Implementing the Transaction before Signing a Contract, How to Deal with the Relevant Disputes?
In commercial activities, it is not rare that the parties would implement a transaction before signing a contract, due to the time requirements, or a party is too eager to obtain a transaction opportunity and so on. However, once there is any dispute, such as a disagreement over the terms of the transaction; or the seller has implemented its responsibilities, but the buyer refuses to pay, then it would be very difficult for the parties to claim their rights and interests.
In fact, if both parties have implemented a transaction before signing a contract, it shall be deemed as a factual contract.
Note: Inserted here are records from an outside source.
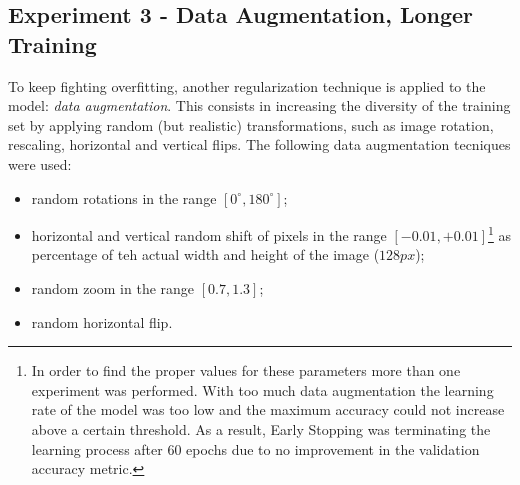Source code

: \documentclass[11pt,a4paper]{article}
\begin{document}
\subsection{Experiment 3 - Data Augmentation, Longer Training}
To keep fighting overfitting, another regularization technique is applied to the model: \textit{data augmentation}. This consists in increasing the diversity of the training set by applying random (but realistic) transformations, such as image rotation, rescaling, horizontal and vertical flips. The following data augmentation tecniques were used:
\begin{itemize}
    \item random rotations in the range $[0^{\circ}, 180^{\circ}]$;
    \item horizontal and vertical random shift of pixels in the range $[-0.01, +0.01]$\footnote{In order to find the proper values for these parameters more than one experiment was performed. With too much data augmentation the learning rate of the model was too low and the maximum accuracy could not increase above a certain threshold. As a result, Early Stopping was terminating the learning process after $60$ epochs due to no improvement in the validation accuracy metric.} as percentage of teh actual width and height of the image ($128px$);
    \item random zoom in the range $[0.7, 1.3]$;
    \item random horizontal flip.
\end{itemize}
\end{document}

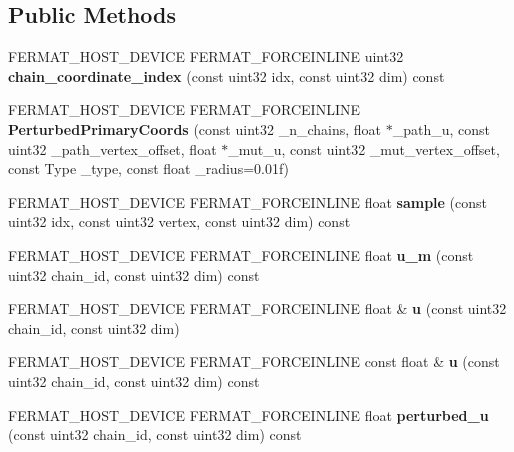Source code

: \subsection*{Public Methods}
\begin{DoxyCompactItemize}
\item 
\mbox{\label{struct_perturbed_primary_coords_a922ff6ce8a957c076f402ef55c8d4810}} 
F\+E\+R\+M\+A\+T\+\_\+\+H\+O\+S\+T\+\_\+\+D\+E\+V\+I\+CE F\+E\+R\+M\+A\+T\+\_\+\+F\+O\+R\+C\+E\+I\+N\+L\+I\+NE uint32 {\bfseries chain\+\_\+coordinate\+\_\+index} (const uint32 idx, const uint32 dim) const
\item 
\mbox{\label{struct_perturbed_primary_coords_a59337b148ab94665bfb84eee02a3bd7d}} 
F\+E\+R\+M\+A\+T\+\_\+\+H\+O\+S\+T\+\_\+\+D\+E\+V\+I\+CE F\+E\+R\+M\+A\+T\+\_\+\+F\+O\+R\+C\+E\+I\+N\+L\+I\+NE {\bfseries Perturbed\+Primary\+Coords} (const uint32 \+\_\+n\+\_\+chains, float $\ast$\+\_\+path\+\_\+u, const uint32 \+\_\+path\+\_\+vertex\+\_\+offset, float $\ast$\+\_\+mut\+\_\+u, const uint32 \+\_\+mut\+\_\+vertex\+\_\+offset, const Type \+\_\+type, const float \+\_\+radius=0.\+01f)
\item 
\mbox{\label{struct_perturbed_primary_coords_af51dcfdfba46e5043deab4ad880721c7}} 
F\+E\+R\+M\+A\+T\+\_\+\+H\+O\+S\+T\+\_\+\+D\+E\+V\+I\+CE F\+E\+R\+M\+A\+T\+\_\+\+F\+O\+R\+C\+E\+I\+N\+L\+I\+NE float {\bfseries sample} (const uint32 idx, const uint32 vertex, const uint32 dim) const
\item 
\mbox{\label{struct_perturbed_primary_coords_a587274d5c8f87f0f406bed2f916908a7}} 
F\+E\+R\+M\+A\+T\+\_\+\+H\+O\+S\+T\+\_\+\+D\+E\+V\+I\+CE F\+E\+R\+M\+A\+T\+\_\+\+F\+O\+R\+C\+E\+I\+N\+L\+I\+NE float {\bfseries u\+\_\+m} (const uint32 chain\+\_\+id, const uint32 dim) const
\item 
\mbox{\label{struct_perturbed_primary_coords_a7020dd85fcb52ceb418d469a370fc1e8}} 
F\+E\+R\+M\+A\+T\+\_\+\+H\+O\+S\+T\+\_\+\+D\+E\+V\+I\+CE F\+E\+R\+M\+A\+T\+\_\+\+F\+O\+R\+C\+E\+I\+N\+L\+I\+NE float \& {\bfseries u} (const uint32 chain\+\_\+id, const uint32 dim)
\item 
\mbox{\label{struct_perturbed_primary_coords_a8ab27760f5ff92596d531c3ea41b880e}} 
F\+E\+R\+M\+A\+T\+\_\+\+H\+O\+S\+T\+\_\+\+D\+E\+V\+I\+CE F\+E\+R\+M\+A\+T\+\_\+\+F\+O\+R\+C\+E\+I\+N\+L\+I\+NE const float \& {\bfseries u} (const uint32 chain\+\_\+id, const uint32 dim) const
\item 
\mbox{\label{struct_perturbed_primary_coords_ab76cb15e84cbe45884b1ec26a33daeac}} 
F\+E\+R\+M\+A\+T\+\_\+\+H\+O\+S\+T\+\_\+\+D\+E\+V\+I\+CE F\+E\+R\+M\+A\+T\+\_\+\+F\+O\+R\+C\+E\+I\+N\+L\+I\+NE float {\bfseries perturbed\+\_\+u} (const uint32 chain\+\_\+id, const uint32 dim) const
\end{DoxyCompactItemize}
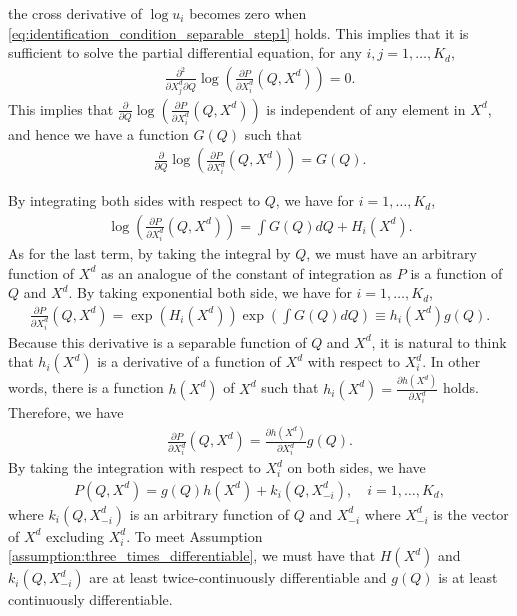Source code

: \documentclass[11pt, a4paper]{article}
\theoremstyle{remark}
\begin{document}
the cross derivative of $\log u_i$ becomes zero when \eqref{eq:identification_condition_separable_step1} holds.
This implies that it is sufficient to solve the partial differential equation, for any $i,j = 1, \ldots, K_d$,
\begin{align}
    \frac{\partial^2 }{\partial X^{d}_j \partial Q}\log \left(\frac{\partial P}{\partial X^{d}_i}(Q, X^{d})\right) = 0.
\end{align}
This implies that $\frac{\partial }{\partial Q}\log \left(\frac{\partial P}{\partial X^{d}_i}(Q, X^{d})\right)$ is independent of any element in $X^{d}$, and hence we have a function $G(Q)$ such that
\begin{align}
    \frac{\partial }{\partial Q}\log \left(\frac{\partial P}{\partial X^{d}_i}(Q, X^{d})\right) = G(Q).
\end{align}

By integrating both sides with respect to $Q$, we have for $i = 1, \ldots, K_d$,
\begin{align}
    \log \left(\frac{\partial P}{\partial X^{d}_i}(Q, X^{d})\right) = \int G(Q) dQ + H_i(X^{d}).
\end{align}
As for the last term, by taking the integral by $Q$, we must have an arbitrary function of $X^{d}$ as an analogue of the constant of integration as $P$ is a function of $Q$ and $X^{d}$.
By taking exponential both side, we have for $i = 1, \ldots, K_d$,
\begin{align}
    \frac{\partial P}{\partial X^{d}_i}(Q, X^{d}) = \exp(H_i(X^{d})) \exp\left(\int G(Q) dQ\right) \equiv h_i(X^{d}) g(Q).
\end{align}
Because this derivative is a separable function of $Q$ and $X^{d}$, it is natural to think that $h_i(X^{d})$ is a derivative of a function of $X^{d}$ with respect to $X^{d}_i$.
In other words, there is a function $h(X^{d})$ of $X^{d}$ such that $h_i(X^{d}) = \frac{\partial h(X^{d})}{\partial X^{d}_i}$ holds.
Therefore, we have
\begin{align}
    \frac{\partial P}{\partial X^{d}_i}(Q, X^{d}) = \frac{\partial h(X^{d})}{\partial X^{d}_i} g(Q).
\end{align}
By taking the integration with respect to $X^{d}_i$ on both sides, we have
\begin{align}
   P(Q, X^{d}) = g(Q) h(X^{d}) + k_i(Q, X^{d}_{-i}), \quad i = 1, \ldots, K_d, \label{eq:inverse_demand_separable_step1}
\end{align}
where $k_i(Q, X^{d}_{-i})$ is an arbitrary function of $Q$ and $X^{d}_{-i}$ where $X^{d}_{-i}$ is the vector of $X^{d}$ excluding $X^{d}_i$.
To meet Assumption \ref{assumption:three_times_differentiable}, we must have that $H(X^{d})$ and $k_i(Q, X^{d}_{-i})$ are at least twice-continuously differentiable and $g(Q)$ is at least continuously differentiable.
\end{document}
The basis is Article 2 of the “Interpretation II of the Supreme People’s Court of Several Issues concerning the Application of the Contract Law”, in which it prescribes where the parties did not conclude a contract in a written or verbal form, but it may be inferred from the civil conduct of both parties that both parties intended to conclude the contract, the people’s court may determine that the contract was concluded in “any other form” as mentioned in paragraph 1 of Article 10 of the Contract Law, unless it is otherwise provided for by law.
In view of the above, where there is no written contract between the parties, a party has implemented its responsibilities, and the other party accepts such implementation, then it shall be deemed as a factual contract.
The key problem is how to prove the facts when disputes are raised?
Article 1 of the “Interpretation of the Supreme People’s Court on Issues Concerning the Application of Law for the Trial of Cases of Disputes over Sales Contracts” prescribes where there is no written contract between the parties and one party claims that a sales contract exists on the basis of delivery notes, goods received notes, settlement statements and invoices, the people’s court shall determine whether a sales contract has been formed by considering the transaction methods and customary business practices between the parties as well as other relevant evidence.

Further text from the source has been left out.